-Fort-National en 1900
Edgar Scotti ()
Chef-lieu de commune de plein exercice, créé
en 1871, Fort-National est implanté sur le territoire des Beni-Iraten
à 916 m d'altitude sur un plateau du versant nord du Djurdjura,
en Grande Kabylie. Le Sebaou et ses affluents, l'oued Aïssi, l'oued
Djemma et l'Assif-Khellil qui contournent la ville ont un débit
extrêmement variable, torrents infranchissables en hiver et à
la fonte des neiges, ils ne sont plus que des ruisseaux, bordés
de frênes, presque à sec en été.
L'enceinte de 2200 mètres - flanquée de dix-sept bastions
- qui ceinture Fort- National est percée de deux portes: celle
d'Alger et celle du Djurdjura.
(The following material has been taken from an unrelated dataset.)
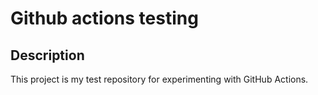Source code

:# Github actions testing

## Description

This project is my test repository for experimenting with GitHub Actions.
La ville, d'une superficie de douze hectares
fortement accidentés, est parcourue par de larges artères
le long desquelles s'élevaient tous les bâtiments administratifs
et militaires.
Au début du xx' siècle la ville, siège de la commune
mixte, abrite une population de 10360 habitants, dont 1050 métropolitains.
Le long de la rue principale quatre-vingts maisons particulières
sont érigées. La commune mixte s'étend sur 32900
hectares avec une population totale de 52940 personnes Sont rattachés
à la commune mixte les douars ou fractions de douars AïtIraten,
Oumalou, Beni-Aïssi, Beni-Douela, Beni-Mahmoud, Beni-Khellil, Beni-Sedkha-Ouadhia,
Beni-Sedkha-Chenacha, Beni-Yenni et son village des Aït-Lahssen de
2200 habitants, Aït-Iralen.
Un grand marché se tient à Fort-National tous les mercredis.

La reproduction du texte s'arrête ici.